Sodium hydroxide (NaOH), also known as caustic soda or lye, is a highly versatile substance used in a variety of manufacturing processes. Sodium hydroxide is a co-product of chlorine production.
Uses & Benefits
Sodium hydroxide is used to manufacture many everyday products, such as paper, aluminum, commercial drain and oven cleaners, and soap and detergents.
Sodium Hydroxide in Cleaning & Disinfectant Products
Sodium hydroxide is used to manufacture soaps and a variety of detergents used in homes and commercial applications.

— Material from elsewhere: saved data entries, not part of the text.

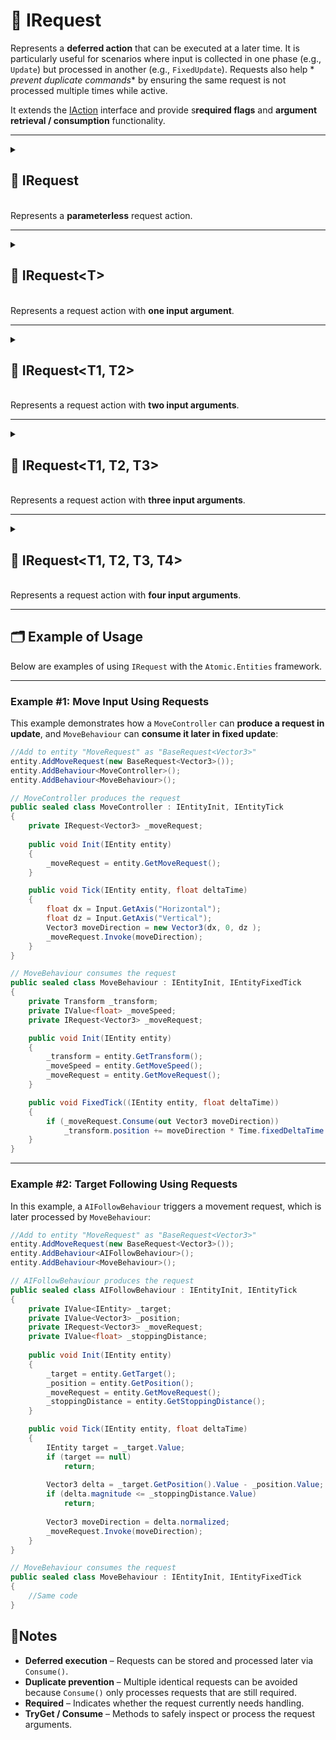 # 🧩 IRequest

Represents a **deferred action** that can be executed at a later time. It is particularly useful for scenarios where
input is collected in one phase (e.g., `Update`) but processed in another (e.g., `FixedUpdate`). Requests also help *
*prevent duplicate commands** by ensuring the same request is not processed multiple times while active.

It extends the [IAction](../Actions/IAction.md) interface and provide s**required flags** and **argument retrieval /
consumption** functionality.

---

<details>
  <summary>
    <h2>🧩 IRequest</h2>
    <br> Represents a <b>parameterless</b> request action.
  </summary>

<br>

```csharp
public interface IRequest : IAction
```

---

### 🔑 Properties

#### `Required`

```csharp
bool Required { get; }
```

- **Description:** Indicates whether the request must be handled.

---

### 🏹 Methods

#### `Invoke()`

```csharp
void Invoke();
```

- **Description:** Executes the request.
- **Note:** This method derived from [IAction.Invoke()](../Actions/IAction.md#invoke)

#### `Consume()`

```csharp
bool Consume();
```

- **Description:** Attempts to consume the request.
- **Returns:** `true` if successfully consumed; otherwise `false`.

</details>


---

<details>
  <summary>
    <h2>🧩 IRequest&lt;T&gt;</h2>
    <br> Represents a request action with <b>one input argument</b>.
  </summary>

<br>

```csharp
public interface IRequest<T> : IAction<T>
```

- **Type parameter:** `T` — the type of the argument.

---

### 🔑 Properties

#### `Required`

```csharp
bool Required { get; }
```

- **Description:** Indicates whether the request must be handled.

#### `Arg`

```csharp
T Arg { get; }
```

- **Description:** Gets the request argument.

---

### 🏹 Methods

#### `Invoke(T)`

```csharp
void Invoke(T arg);
```

- **Description:** Executes the request.
- **Parameter:** `arg` — the input parameter
- **Note:** This method derived from [IAction&lt;T&gt;.Invoke()](../Actions/IAction.md#invoket)

#### `Consume(out T)`

```csharp
bool Consume(out T arg);
```

- **Description:** Attempts to consume the request and retrieve the argument.
- **Output parameter:** `arg` — the argument value if the request was consumed successfully.
- **Returns:** `true` if successfully consumed.

#### `TryGet(out T arg)`

```csharp
bool TryGet(out T arg);
```

- **Description:** Attempts to retrieve the argument.
- **Output parameter:** `arg` — the argument value if successfully retrieved.
- **Returns:** `true` if the argument was retrieved successfully.

</details>

---

<details>
  <summary>
    <h2>🧩 IRequest&lt;T1, T2&gt;</h2>
    <br> Represents a request action with <b>two input arguments</b>.
  </summary>

<br>

```csharp
public interface IRequest<T1, T2> : IAction<T1, T2>
```

- **Type parameters:**
    - `T1` — first argument
    - `T2` — second argument

---

### 🔑 Properties

#### `Required`

```csharp
bool Required { get; }
```

- **Description:** Indicates whether the request must be handled.

#### `Arg1`

```csharp
T1 Arg1 { get; }
```

- **Description:** Get the first argument of the request.

#### `Arg2`

```csharp
T2 Arg2 { get; }
```

- **Description:** Get the second argument of the request.

---

### 🏹 Methods

#### `Invoke(T1, T2)`

```csharp
void Invoke(T1 arg1, T2 arg2);
```

- **Description:** Executes the request.
- **Parameters:**
    - `arg1` — the first input parameter
    - `arg2` — the second input parameter
- **Note:** This method derived from [IAction<T1, T2>.Invoke()](../Actions/IAction.md#invoket1-t2)

#### `Consume(out T1, out T2)`

```csharp
bool Consume(out T1 arg1, out T2 arg2);
```

- **Description:** Attempts to consume the request and retrieve the arguments.
- **Output parameters:**
    - `arg1` — the first argument value if the request was consumed successfully.
    - `arg2` — the second argument value if the request was consumed successfully.
- **Returns:** `true` if successfully consumed.

#### `TryGet(out T1, out T2)`

```csharp
bool TryGet(out T1 arg1, out T2 arg2);
```

- **Description:**  Attempts to retrieve both arguments.
- **Output parameters:**
    - `arg1` — the first argument value if successfully retrieved.
    - `arg2` — the second argument value if successfully retrieved.
- **Returns:** `true` if the argument was retrieved successfully.

</details>

---

<details>
  <summary>
    <h2>🧩 IRequest&lt;T1, T2, T3&gt;</h2>
    <br> Represents a request action with <b>three input arguments</b>.
  </summary>

<br>

```csharp
public interface IRequest<T1, T2, T3> : IAction<T1, T2, T3>
```

- **Type parameters:**
    - `T1` — first argument
    - `T2` — second argument
    - `T3` — third argument

---

### 🔑 Properties

#### `Required`

```csharp
bool Required { get; }
```

- **Description:** Indicates whether the request must be handled.

#### `Arg1`

```csharp
T1 Arg1 { get; }
```

- **Description:** Get the first argument of the request.

#### `Arg2`

```csharp
T2 Arg2 { get; }
```

- **Description:** Get the second argument of the request.

#### `Arg3`

```csharp
T3 Arg3 { get; }
```

- **Description:** Get the third argument of the request.

---

### 🏹 Methods

#### `Invoke(T1, T2, T3)`

```csharp
void Invoke(T1 arg1, T2 arg2, T3 arg3);
```

- **Description:** Executes the request.
- **Parameters:**
    - `arg1` — the first input parameter
    - `arg2` — the second input parameter
    - `arg3` — the third input parameter
- **Note:** This method derived from [IAction<T1, T2, T3>.Invoke()](../Actions/IAction.md#invoket1-t2-t3)

#### `Consume(out T1, out T2, out T3)`

```csharp
bool Consume(out T1 arg1, out T2 arg2, out T3 arg3);
```

- **Description:** Attempts to consume the request and retrieve the arguments.
- **Output parameters:**
    - `arg1` — the first argument value if the request was consumed successfully.
    - `arg2` — the second argument value if the request was consumed successfully.
    - `arg3` — the third argument value if the request was consumed successfully.
- **Returns:** `true` if successfully consumed.

#### `TryGet(out T1, out T2, out T3)`

```csharp
bool TryGet(out T1 arg1, out T2 arg2, out T3 arg3);
```

- **Description:**  Attempts to retrieve both arguments.
- **Output parameters:**
    - `arg1` — the first argument value if successfully retrieved.
    - `arg2` — the second argument value if successfully retrieved.
    - `arg3` — the third argument value if successfully retrieved.
- **Returns:** `true` if the argument was retrieved successfully.

</details>

---


<details>
  <summary>
    <h2>🧩 IRequest&lt;T1, T2, T3, T4&gt;</h2>
    <br> Represents a request action with <b>four input arguments</b>.
  </summary>

<br>

```csharp
public interface IRequest<T1, T2, T3, T4> : IAction<T1, T2, T3, T4>
```

- **Type parameters:**
    - `T1` — first argument
    - `T2` — second argument
    - `T3` — third argument
    - `T4` — fourth argument

---

### 🔑 Properties

#### `Required`

```csharp
bool Required { get; }
```

- **Description:** Indicates whether the request must be handled.

#### `Arg1`

```csharp
T1 Arg1 { get; }
```

- **Description:** Get the first argument of the request.

#### `Arg2`

```csharp
T2 Arg2 { get; }
```

- **Description:** Get the second argument of the request.

#### `Arg3`

```csharp
T3 Arg3 { get; }
```

- **Description:** Get the third argument of the request.

#### `Arg4`

```csharp
T4 Arg4 { get; }
```

- **Description:** Get the fourth argument of the request.

---

### 🏹 Methods

#### `Invoke(T1, T2, T3, T4)`

```csharp
void Invoke(T1 arg1, T2 arg2, T3 arg3, T4 arg4);
```

- **Description:** Executes the request.
- **Parameters:**
    - `arg1` — the first input parameter
    - `arg2` — the second input parameter
    - `arg3` — the third input parameter
    - `arg4` — the fourth input parameter
- **Note:** This method derived from [IAction<T1, T2, T3, T4>.Invoke()](../Actions/IAction.md#invoket1-t2-t3-t4)

#### `Consume(out T1, out T2, out T3, out T4)`

```csharp
bool Consume(out T1 arg1, out T2 arg2, out T3 arg3, out T4 arg4);
```

- **Description:** Attempts to consume the request and retrieve the arguments.
- **Output parameters:**
    - `arg1` — the first argument value if the request was consumed successfully.
    - `arg2` — the second argument value if the request was consumed successfully.
    - `arg3` — the third argument value if the request was consumed successfully.
    - `arg4` — the fourth argument value if the request was consumed successfully.
- **Returns:** `true` if successfully consumed.

#### `TryGet(out T1, out T2, out T3, out T4)`

```csharp
bool TryGet(out T1 arg1, out T2 arg2, out T3 arg3, out T4 arg4);
```

- **Description:**  Attempts to retrieve both arguments.
- **Output parameters:**
    - `arg1` — the first argument value if successfully retrieved.
    - `arg2` — the second argument value if successfully retrieved.
    - `arg3` — the third argument value if successfully retrieved.
    - `arg4` — the fourth argument value if successfully retrieved.
- **Returns:** `true` if the argument was retrieved successfully.

</details>

---

## 🗂 Example of Usage

Below are examples of using `IRequest` with the `Atomic.Entities` framework.

---

### Example #1: Move Input Using Requests

This example demonstrates how a `MoveController` can **produce a request in update**, and `MoveBehaviour` can **consume
it later in fixed update**:

```csharp
//Add to entity "MoveRequest" as "BaseRequest<Vector3>"
entity.AddMoveRequest(new BaseRequest<Vector3>());
entity.AddBehaviour<MoveController>();
entity.AddBehaviour<MoveBehaviour>();
```

```csharp
// MoveController produces the request
public sealed class MoveController : IEntityInit, IEntityTick
{
    private IRequest<Vector3> _moveRequest;
    
    public void Init(IEntity entity)
    {
        _moveRequest = entity.GetMoveRequest();    
    }

    public void Tick(IEntity entity, float deltaTime)
    {
        float dx = Input.GetAxis("Horizontal");
        float dz = Input.GetAxis("Vertical");
        Vector3 moveDirection = new Vector3(dx, 0, dz );
        _moveRequest.Invoke(moveDirection);
    }
}

// MoveBehaviour consumes the request
public sealed class MoveBehaviour : IEntityInit, IEntityFixedTick
{
    private Transform _transform;
    private IValue<float> _moveSpeed;
    private IRequest<Vector3> _moveRequest;

    public void Init(IEntity entity)
    {
        _transform = entity.GetTransform();
        _moveSpeed = entity.GetMoveSpeed();
        _moveRequest = entity.GetMoveRequest();
    }

    public void FixedTick((IEntity entity, float deltaTime))
    {
        if (_moveRequest.Consume(out Vector3 moveDirection))
            _transform.position += moveDirection * Time.fixedDeltaTime * _moveSpeed.Value;
    }
}
```

---

### Example #2: Target Following Using Requests

In this example, a `AIFollowBehaviour` triggers a movement request, which is later processed by `MoveBehaviour`:

```csharp
//Add to entity "MoveRequest" as "BaseRequest<Vector3>"
entity.AddMoveRequest(new BaseRequest<Vector3>());
entity.AddBehaviour<AIFollowBehaviour>();
entity.AddBehaviour<MoveBehaviour>();
```

```csharp
// AIFollowBehaviour produces the request
public sealed class AIFollowBehaviour : IEntityInit, IEntityTick
{
    private IValue<IEntity> _target;
    private IValue<Vector3> _position;
    private IRequest<Vector3> _moveRequest;
    private IValue<float> _stoppingDistance;
    
    public void Init(IEntity entity)
    {
        _target = entity.GetTarget();
        _position = entity.GetPosition();
        _moveRequest = entity.GetMoveRequest();    
        _stoppingDistance = entity.GetStoppingDistance();
    }

    public void Tick(IEntity entity, float deltaTime)
    {
        IEntity target = _target.Value;
        if (target == null)
            return;
        
        Vector3 delta = _target.GetPosition().Value - _position.Value;
        if (delta.magnitude <= _stoppingDistance.Value)
            return;
        
        Vector3 moveDirection = delta.normalized;
        _moveRequest.Invoke(moveDirection);
    }
}

// MoveBehaviour consumes the request
public sealed class MoveBehaviour : IEntityInit, IEntityFixedTick
{
    //Same code 
}
```

## 📝Notes

- **Deferred execution** – Requests can be stored and processed later via `Consume()`.
- **Duplicate prevention** – Multiple identical requests can be avoided because `Consume()` only processes requests that
  are still required.
- **Required** – Indicates whether the request currently needs handling.
- **TryGet / Consume** – Methods to safely inspect or process the request arguments.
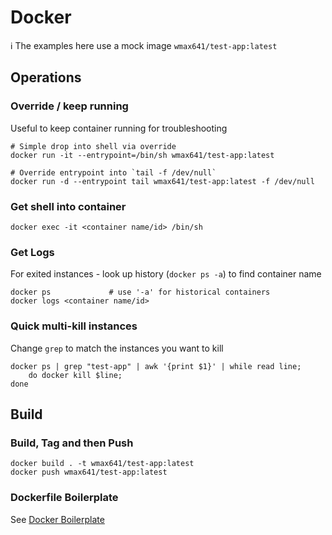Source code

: # Docker

ℹ️ The examples here use a mock image `wmax641/test-app:latest`

## Operations

### Override / keep running
Useful to keep container running for troubleshooting
```
# Simple drop into shell via override
docker run -it --entrypoint=/bin/sh wmax641/test-app:latest

# Override entrypoint into `tail -f /dev/null`
docker run -d --entrypoint tail wmax641/test-app:latest -f /dev/null

```

### Get shell into container
```
docker exec -it <container name/id> /bin/sh
```

### Get Logs
For exited instances - look up history (`docker ps -a`) to find container name
```
docker ps             # use '-a' for historical containers
docker logs <container name/id>
```

### Quick multi-kill instances
Change `grep` to match the instances you want to kill
```
docker ps | grep "test-app" | awk '{print $1}' | while read line; 
    do docker kill $line; 
done
```

## Build
### Build, Tag and then Push 
```
docker build . -t wmax641/test-app:latest
docker push wmax641/test-app:latest
```

### Dockerfile Boilerplate
See [Docker Boilerplate](../boilerplate/docker.md)
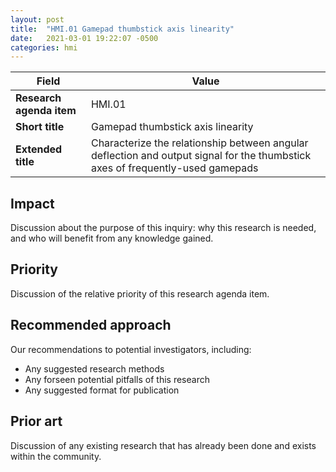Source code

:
 ```yaml
---
layout: post
title:  "HMI.01 Gamepad thumbstick axis linearity"
date:   2021-03-01 19:22:07 -0500
categories: hmi
---
```


| Field  | Value |
| ------------- | ------------- |
| **Research agenda item**  | HMI.01  |
| **Short title**  | Gamepad thumbstick axis linearity  |
| **Extended title**  | Characterize the relationship between angular deflection and output signal for the thumbstick axes of frequently-used gamepads  |

## Impact
Discussion about the purpose of this inquiry: why this research is needed, and who will benefit from any knowledge gained.

## Priority
Discussion of the relative priority of this research agenda item.

## Recommended approach
Our recommendations to potential investigators, including:
- Any suggested research methods
- Any forseen potential pitfalls of this research
- Any suggested format for publication

## Prior art
Discussion of any existing research that has already been done and exists within the community.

Chlorine bleach is produced by combining chlorine and sodium hydroxide. Drain cleaners that contain sodium hydroxide convert fats and grease that can clog pipes into soap, which dissolves in water.
Sodium Hydroxide in Pharmaceuticals & Medicine
Sodium hydroxide is used to help manufacture a variety of medicines and pharmaceutical products, from common pain relievers like aspirin, to anticoagulants that can help to prevent blood clots, to cholesterol-reducing medications.
Sodium Hydroxide in Energy
In the energy sector, sodium hydroxide is used in fuel cell production. Fuel cells work like batteries to cleanly and efficiently produce electricity for a range of applications, including transportation; materials handling; and stationary, portable and emergency backup power applications. Epoxy resins, manufactured with sodium hydroxide, are used in wind turbines.
Sodium Hydroxide in Water Treatment
Municipal water treatment facilities use sodium hydroxide to control water acidity and to help remove heavy metals from water. Sodium hydroxide is also used to produce sodium hypochlorite, a water disinfectant.
Sodium Hydroxide in Food Production
Sodium hydroxide is used in several food processing applications, such as curing foods like olives or helping to brown Bavarian-style pretzels, giving them their characteristic crunch. Sodium hydroxide is used to remove skins from tomatoes, potatoes and other fruits and vegetables for canning and also as an ingredient in food preservatives that help prevent mold and bacteria from growing in food.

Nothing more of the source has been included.